**What needs to be done**
Collect each line of the entries that holds the string "image".

**The records**
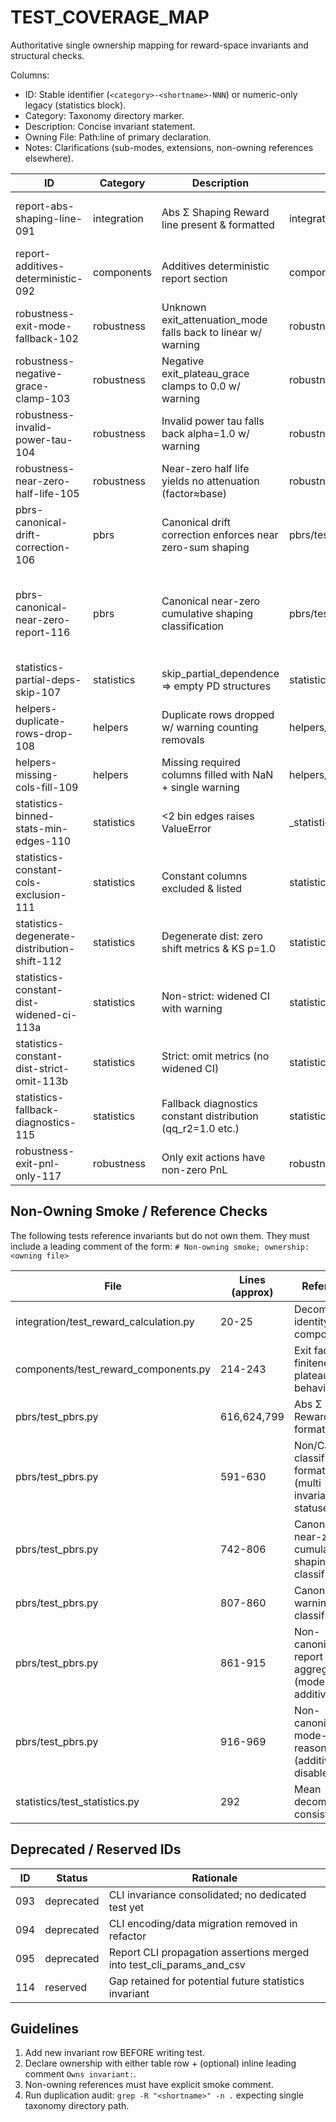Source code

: # TEST_COVERAGE_MAP

Authoritative single ownership mapping for reward-space invariants and structural checks.

Columns:
- ID: Stable identifier (`<category>-<shortname>-NNN`) or numeric-only legacy (statistics block).
- Category: Taxonomy directory marker.
- Description: Concise invariant statement.
- Owning File: Path:line of primary declaration.
- Notes: Clarifications (sub-modes, extensions, non-owning references elsewhere).

| ID | Category | Description | Owning File | Notes |
|----|----------|-------------|-------------|-------|
| report-abs-shaping-line-091 | integration | Abs Σ Shaping Reward line present & formatted | integration/test_report_formatting.py:4 | PBRS report uses line non-owning (format owned here) |
| report-additives-deterministic-092 | components | Additives deterministic report section | components/test_additives.py:4 | Integration/PBRS may reference outcome non-owning |
| robustness-exit-mode-fallback-102 | robustness | Unknown exit_attenuation_mode falls back to linear w/ warning | robustness/test_robustness.py:520 | Owns invariant (numeric tag) |
| robustness-negative-grace-clamp-103 | robustness | Negative exit_plateau_grace clamps to 0.0 w/ warning | robustness/test_robustness.py:549 | Owns invariant (numeric tag) |
| robustness-invalid-power-tau-104 | robustness | Invalid power tau falls back alpha=1.0 w/ warning | robustness/test_robustness.py:585 | Owns invariant (numeric tag) |
| robustness-near-zero-half-life-105 | robustness | Near-zero half life yields no attenuation (factor≈base) | robustness/test_robustness.py:613 | Owns invariant (numeric tag) |
| pbrs-canonical-drift-correction-106 | pbrs | Canonical drift correction enforces near zero-sum shaping | pbrs/test_pbrs.py:448 | Owns invariant: zero-sum, exception fallback (474), comparison path (516) |
| pbrs-canonical-near-zero-report-116 | pbrs | Canonical near-zero cumulative shaping classification | pbrs/test_pbrs.py:747 | Owns invariant (classification canonical near-zero cumulative shaping report; see tests/README.md) |
| statistics-partial-deps-skip-107 | statistics | skip_partial_dependence => empty PD structures | statistics/test_statistics.py:28 | |
| helpers-duplicate-rows-drop-108 | helpers | Duplicate rows dropped w/ warning counting removals | helpers/test_utilities.py:26 | |
| helpers-missing-cols-fill-109 | helpers | Missing required columns filled with NaN + single warning | helpers/test_utilities.py:50 | |
| statistics-binned-stats-min-edges-110 | statistics | <2 bin edges raises ValueError |_statistics/test_statistics.py:45 | |
| statistics-constant-cols-exclusion-111 | statistics | Constant columns excluded & listed | statistics/test_statistics.py:57 | |
| statistics-degenerate-distribution-shift-112 | statistics | Degenerate dist: zero shift metrics & KS p=1.0 | statistics/test_statistics.py:74 | |
| statistics-constant-dist-widened-ci-113a | statistics | Non-strict: widened CI with warning | statistics/test_statistics.py:529 | Shares base distribution context with 113b |
| statistics-constant-dist-strict-omit-113b | statistics | Strict: omit metrics (no widened CI) | statistics/test_statistics.py:561 | Sub-mode of constant distribution invariant |
| statistics-fallback-diagnostics-115 | statistics | Fallback diagnostics constant distribution (qq_r2=1.0 etc.) | statistics/test_statistics.py:190 | |
| robustness-exit-pnl-only-117 | robustness | Only exit actions have non-zero PnL | robustness/test_robustness.py:125 | Newly assigned ID (previously unnumbered) |

## Non-Owning Smoke / Reference Checks

The following tests reference invariants but do not own them. They must include a leading comment of the form:
`# Non-owning smoke; ownership: <owning file>`

| File | Lines (approx) | References | Ownership Source |
|------|----------------|------------|------------------|
| integration/test_reward_calculation.py | 20-25 | Decomposition identity (sum components) | robustness/test_robustness.py:35 |
| components/test_reward_components.py | 214-243 | Exit factor finiteness & plateau behavior | robustness/test_robustness.py:156+ (comprehensive exit factor) |
| pbrs/test_pbrs.py | 616,624,799 | Abs Σ Shaping Reward line formatting | integration/test_report_formatting.py:87-100 |
| pbrs/test_pbrs.py | 591-630 | Non/Canonical classification formatting (multi invariance statuses) | robustness/test_robustness.py:35, robustness/test_robustness.py:125 |
| pbrs/test_pbrs.py | 742-806 | Canonical near-zero cumulative shaping classification | robustness/test_robustness.py:35 |
| pbrs/test_pbrs.py | 807-860 | Canonical warning classification (|Σ shaping| > tolerance) | robustness/test_robustness.py:35 |
| pbrs/test_pbrs.py | 861-915 | Non-canonical full report reason aggregation (mode + additives) | robustness/test_robustness.py:35 |
| pbrs/test_pbrs.py | 916-969 | Non-canonical mode-only reason (additives disabled) | robustness/test_robustness.py:35 |
| statistics/test_statistics.py | 292 | Mean decomposition consistency | robustness/test_robustness.py:35 |

## Deprecated / Reserved IDs

| ID | Status | Rationale |
|----|--------|-----------|
| 093 | deprecated | CLI invariance consolidated; no dedicated test yet |
| 094 | deprecated | CLI encoding/data migration removed in refactor |
| 095 | deprecated | Report CLI propagation assertions merged into test_cli_params_and_csv |
| 114 | reserved | Gap retained for potential future statistics invariant |

## Guidelines

1. Add new invariant row BEFORE writing test.
2. Declare ownership with either table row + (optional) inline leading comment `Owns invariant:`.
3. Non-owning references must have explicit smoke comment.
4. Run duplication audit: `grep -R "<shortname>" -n .` expecting single taxonomy directory path.

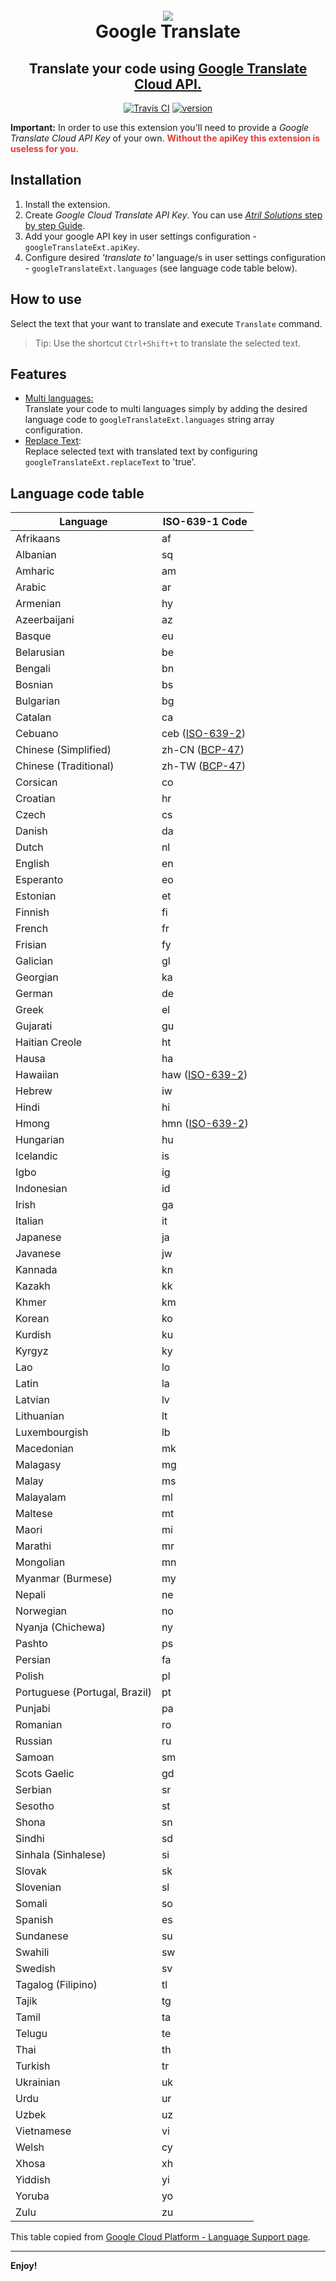 <h1 align="center">
  <br>
  <img src="https://raw.githubusercontent.com/benshabatnoam/google-translate-vscode-ext/master/assets/icons/icon.ico">
  <br>
  Google Translate
</h1>
<h2 align="center">Translate your code using <a href="https://cloud.google.com/translate/">Google Translate Cloud API.</a>
</h2>
<p align="center">
  <a href="https://travis-ci.org/benshabatnoam/google-translate-vscode-ext"><img src="https://travis-ci.org/benshabatnoam/google-translate-vscode-ext.svg?branch=master" alt="Travis CI"></a>
  <a href="https://github.com/benshabatnoam/google-translate-vscode-ext/releases"><img src="https://img.shields.io/github/release/benshabatnoam/google-translate-vscode-ext.svg" alt="version"></a>
</p>
<p>
<strong>Important:</strong> In order to use this 
extension you'll need to provide a <em>Google Translate Cloud API Key</em> of your own. <b style="color:rgb(226, 58, 58)">Without the apiKey this extension is useless for you.</b>
</p>

## Installation
1. Install the extension.
2. Create *Google Cloud Translate API Key*. You can use [*Atril Solutions* step by step Guide](https://atrilsolutions.zendesk.com/hc/en-us/articles/205540421-How-to-obtain-a-Google-Translate-API-key).
3. Add your google API key in user settings configuration - `googleTranslateExt.apiKey`.
4. Configure desired *'translate to'* language/s in user settings configuration - `googleTranslateExt.languages` (see language code table below).

## How to use
Select the text that your want to translate and execute `Translate` command.
> Tip: Use the shortcut `Ctrl+Shift+t` to translate the selected text.

## Features
* <u>Multi languages:</u><br>Translate your code to multi languages simply by adding the desired language code to `googleTranslateExt.languages` string array configuration.
* <u>Replace Text</u>:<br>Replace selected text with translated text by configuring `googleTranslateExt.replaceText` to 'true'.

## Language code table
<table>
<thead>
<tr>
<th>Language</th>
<th>ISO-639-1 Code</th>
</tr>
</thead>
<tbody>
<tr>
<td>Afrikaans</td>
<td>af</td>
</tr>
<tr>
<td>Albanian</td>
<td>sq</td>
</tr>
<tr>
<td>Amharic</td>
<td>am</td>
</tr>
<tr>
<td>Arabic</td>
<td>ar</td>
</tr>
<tr>
<td>Armenian</td>
<td>hy</td>
</tr>
<tr>
<td>Azeerbaijani</td>
<td>az</td>
</tr>
<tr>
<td>Basque</td>
<td>eu</td>
</tr>
<tr>
<td>Belarusian</td>
<td>be</td>
</tr>
<tr>
<td>Bengali</td>
<td>bn</td>
</tr>
<tr>
<td>Bosnian</td>
<td>bs</td>
</tr>
<tr>
<td>Bulgarian</td>
<td>bg</td>
</tr>
<tr>
<td>Catalan</td>
<td>ca</td>
</tr>
<tr>
<td>Cebuano</td>
<td>ceb (<a class="external" href="https://en.wikipedia.org/wiki/ISO_639-2">ISO-639-2</a>)</td>
</tr>
<tr>
<td>Chinese (Simplified)</td>
<td>zh-CN (<a class="external" href="https://tools.ietf.org/html/bcp47">BCP-47</a>)</td>
</tr>
<tr>
<td>Chinese (Traditional)</td>
<td>zh-TW (<a class="external" href="https://tools.ietf.org/html/bcp47">BCP-47</a>)</td>
</tr>
<tr>
<td>Corsican</td>
<td>co</td>
</tr>
<tr>
<td>Croatian</td>
<td>hr</td>
</tr>
<tr>
<td>Czech</td>
<td>cs</td>
</tr>
<tr>
<td>Danish</td>
<td>da</td>
</tr>
<tr>
<td>Dutch</td>
<td>nl</td>
</tr>
<tr>
<td>English</td>
<td>en</td>
</tr>
<tr>
<td>Esperanto</td>
<td>eo</td>
</tr>
<tr>
<td>Estonian</td>
<td>et</td>
</tr>
<tr>
<td>Finnish</td>
<td>fi</td>
</tr>
<tr>
<td>French</td>
<td>fr</td>
</tr>
<tr>
<td>Frisian</td>
<td>fy</td>
</tr>
<tr>
<td>Galician</td>
<td>gl</td>
</tr>
<tr>
<td>Georgian</td>
<td>ka</td>
</tr>
<tr>
<td>German</td>
<td>de</td>
</tr>
<tr>
<td>Greek</td>
<td>el</td>
</tr>
<tr>
<td>Gujarati</td>
<td>gu</td>
</tr>
<tr>
<td>Haitian Creole</td>
<td>ht</td>
</tr>
<tr>
<td>Hausa</td>
<td>ha</td>
</tr>
<tr>
<td>Hawaiian</td>
<td>haw (<a class="external" href="https://en.wikipedia.org/wiki/ISO_639-2">ISO-639-2</a>)</td>
</tr>
<tr>
<td>Hebrew</td>
<td>iw</td>
</tr>
<tr>
<td>Hindi</td>
<td>hi</td>
</tr>
<tr>
<td>Hmong</td>
<td>hmn (<a class="external" href="https://en.wikipedia.org/wiki/ISO_639-2">ISO-639-2</a>)</td>
</tr>
<tr>
<td>Hungarian</td>
<td>hu</td>
</tr>
<tr>
<td>Icelandic</td>
<td>is</td>
</tr>
<tr>
<td>Igbo</td>
<td>ig</td>
</tr>
<tr>
<td>Indonesian</td>
<td>id</td>
</tr>
<tr>
<td>Irish</td>
<td>ga</td>
</tr>
<tr>
<td>Italian</td>
<td>it</td>
</tr>
<tr>
<td>Japanese</td>
<td>ja</td>
</tr>
<tr>
<td>Javanese</td>
<td>jw</td>
</tr>
<tr>
<td>Kannada</td>
<td>kn</td>
</tr>
<tr>
<td>Kazakh</td>
<td>kk</td>
</tr>
<tr>
<td>Khmer</td>
<td>km</td>
</tr>
<tr>
<td>Korean</td>
<td>ko</td>
</tr>
<tr>
<td>Kurdish</td>
<td>ku</td>
</tr>
<tr>
<td>Kyrgyz</td>
<td>ky</td>
</tr>
<tr>
<td>Lao</td>
<td>lo</td>
</tr>
<tr>
<td>Latin</td>
<td>la</td>
</tr>
<tr>
<td>Latvian</td>
<td>lv</td>
</tr>
<tr>
<td>Lithuanian</td>
<td>lt</td>
</tr>
<tr>
<td>Luxembourgish</td>
<td>lb</td>
</tr>
<tr>
<td>Macedonian</td>
<td>mk</td>
</tr>
<tr>
<td>Malagasy</td>
<td>mg</td>
</tr>
<tr>
<td>Malay</td>
<td>ms</td>
</tr>
<tr>
<td>Malayalam</td>
<td>ml</td>
</tr>
<tr>
<td>Maltese</td>
<td>mt</td>
</tr>
<tr>
<td>Maori</td>
<td>mi</td>
</tr>
<tr>
<td>Marathi</td>
<td>mr</td>
</tr>
<tr>
<td>Mongolian</td>
<td>mn</td>
</tr>
<tr>
<td>Myanmar (Burmese)</td>
<td>my</td>
</tr>
<tr>
<td>Nepali</td>
<td>ne</td>
</tr>
<tr>
<td>Norwegian</td>
<td>no</td>
</tr>
<tr>
<td>Nyanja (Chichewa)</td>
<td>ny</td>
</tr>
<tr>
<td>Pashto</td>
<td>ps</td>
</tr>
<tr>
<td>Persian</td>
<td>fa</td>
</tr>
<tr>
<td>Polish</td>
<td>pl</td>
</tr>
<tr>
<td>Portuguese (Portugal, Brazil)</td>
<td>pt</td>
</tr>
<tr>
<td>Punjabi</td>
<td>pa</td>
</tr>
<tr>
<td>Romanian</td>
<td>ro</td>
</tr>
<tr>
<td>Russian</td>
<td>ru</td>
</tr>
<tr>
<td>Samoan</td>
<td>sm</td>
</tr>
<tr>
<td>Scots Gaelic</td>
<td>gd</td>
</tr>
<tr>
<td>Serbian</td>
<td>sr</td>
</tr>
<tr>
<td>Sesotho</td>
<td>st</td>
</tr>
<tr>
<td>Shona</td>
<td>sn</td>
</tr>
<tr>
<td>Sindhi</td>
<td>sd</td>
</tr>
<tr>
<td>Sinhala (Sinhalese)</td>
<td>si</td>
</tr>
<tr>
<td>Slovak</td>
<td>sk</td>
</tr>
<tr>
<td>Slovenian</td>
<td>sl</td>
</tr>
<tr>
<td>Somali</td>
<td>so</td>
</tr>
<tr>
<td>Spanish</td>
<td>es</td>
</tr>
<tr>
<td>Sundanese</td>
<td>su</td>
</tr>
<tr>
<td>Swahili</td>
<td>sw</td>
</tr>
<tr>
<td>Swedish</td>
<td>sv</td>
</tr>
<tr>
<td>Tagalog (Filipino)</td>
<td>tl</td>
</tr>
<tr>
<td>Tajik</td>
<td>tg</td>
</tr>
<tr>
<td>Tamil</td>
<td>ta</td>
</tr>
<tr>
<td>Telugu</td>
<td>te</td>
</tr>
<tr>
<td>Thai</td>
<td>th</td>
</tr>
<tr>
<td>Turkish</td>
<td>tr</td>
</tr>
<tr>
<td>Ukrainian</td>
<td>uk</td>
</tr>
<tr>
<td>Urdu</td>
<td>ur</td>
</tr>
<tr>
<td>Uzbek</td>
<td>uz</td>
</tr>
<tr>
<td>Vietnamese</td>
<td>vi</td>
</tr>
<tr>
<td>Welsh</td>
<td>cy</td>
</tr>
<tr>
<td>Xhosa</td>
<td>xh</td>
</tr>
<tr>
<td>Yiddish</td>
<td>yi</td>
</tr>
<tr>
<td>Yoruba</td>
<td>yo</td>
</tr>
<tr>
<td>Zulu</td>
<td>zu</td>
</tr>
</tbody>
</table>

This table copied from [Google Cloud Platform - Language Support page](https://cloud.google.com/translate/docs/languages).

-----------------------------------------------------------------------------------------------------------

**Enjoy!**
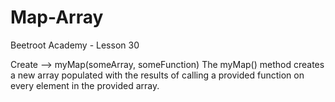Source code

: # Map-Array
Beetroot Academy - Lesson 30

Create --> myMap(someArray, someFunction)
The myMap() method creates a new array populated with the results of calling a provided function on every element in the provided array.
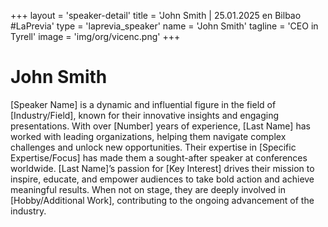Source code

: +++
layout = 'speaker-detail'
title = 'John Smith | 25.01.2025 en Bilbao #LaPrevia'
type = 'laprevia_speaker'
name = 'John Smith'
tagline = 'CEO in Tyrell'
image = 'img/org/vicenc.png'
+++
# John Smith
[Speaker Name] is a dynamic and influential figure in the field of [Industry/Field], known for their innovative insights and engaging presentations. With over [Number] years of experience, [Last Name] has worked with leading organizations, helping them navigate complex challenges and unlock new opportunities. Their expertise in [Specific Expertise/Focus] has made them a sought-after speaker at conferences worldwide. [Last Name]’s passion for [Key Interest] drives their mission to inspire, educate, and empower audiences to take bold action and achieve meaningful results. When not on stage, they are deeply involved in [Hobby/Additional Work], contributing to the ongoing advancement of the industry.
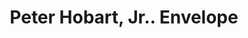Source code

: ---
doi: 10.7916/D8Z339W8
date_other: unknown
date_other_textual: unknown
form: printed ephemera
genre:
- Envelopes
name:
- Peter Hobart, Jr.
- Harvard Block
object_in_context_url: https://biggert.cul.columbia.edu/items/view/ave_biggert_01794
subject_hierarchical_geographic:
- Boston, Massachusetts, United States
subject_name:
- Peter Hobart, Jr.
- Harvard Block
title: Peter Hobart, Jr.. Envelope
sort_title: Peter Hobart, Jr.. Envelope
call_number: ave_biggert_01794
coordinates:
- 42.35805555555556,-71.06361111111111
pid: ave_biggert_01794
identifiers: ave_biggert_01794
canvas_id: ldpd:397052
permalink: "/items/ave_biggert_01794/"
layout: iiif-image-page
---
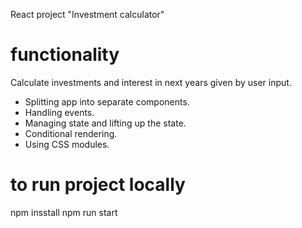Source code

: React project "Investment calculator"

# functionality
Calculate investments and interest in next years given by user input.

- Splitting app into separate components.
- Handling events.
- Managing state and lifting up the state.
- Conditional rendering.
- Using CSS modules.

# to run project locally
npm insstall
npm run start
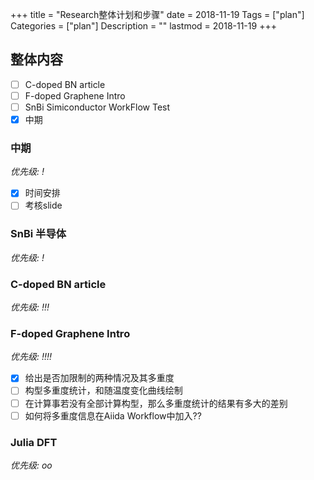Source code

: +++
title = "Research整体计划和步骤"
date = 2018-11-19
Tags = ["plan"]
Categories = ["plan"]
Description = ""
lastmod = 2018-11-19
+++

## 整体内容

- [ ] C-doped BN article
- [ ] F-doped Graphene Intro
- [ ] SnBi Simiconductor WorkFlow Test
- [x] 中期

### 中期
*优先级: !*
- [x] 时间安排
- [ ] 考核slide

### SnBi 半导体
*优先级: !*

### C-doped BN article
*优先级: !!!*

### F-doped Graphene Intro
*优先级: !!!!*
- [x] 给出是否加限制的两种情况及其多重度
- [ ] 构型多重度统计，和随温度变化曲线绘制
- [ ] 在计算事若没有全部计算构型，那么多重度统计的结果有多大的差别
- [ ] 如何将多重度信息在Aiida Workflow中加入??

### Julia DFT
*优先级: oo*
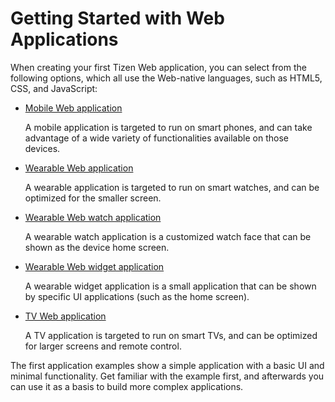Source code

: 
# Getting Started with Web Applications

When creating your first Tizen Web application, you can select from the
following options, which all use the Web-native languages, such as
HTML5, CSS, and JavaScript:

-   [Mobile Web application](mobile/first-app.md)

    A mobile application is targeted to run on smart phones, and can
    take advantage of a wide variety of functionalities available on
    those devices.

-   [Wearable Web application](wearable/first-app.md)

    A wearable application is targeted to run on smart watches, and can
    be optimized for the smaller screen.

-   [Wearable Web watch
    application](wearable-watch/first-app-watch.md)

    A wearable watch application is a customized watch face that can be
    shown as the device home screen.

-   [Wearable Web widget
    application](wearable-widget/first-app-widget.md)

    A wearable widget application is a small application that can be
    shown by specific UI applications (such as the home screen).

-   [TV Web application](tv/first-app.md)

    A TV application is targeted to run on smart TVs, and can be optimized for larger screens and remote control.

The first application examples show a simple application with a basic UI
and minimal functionality. Get familiar with the example first, and
afterwards you can use it as a basis to build more complex applications.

**Result of this task**
image = 'img/org/vicenc.png'
layout: iiif-image-page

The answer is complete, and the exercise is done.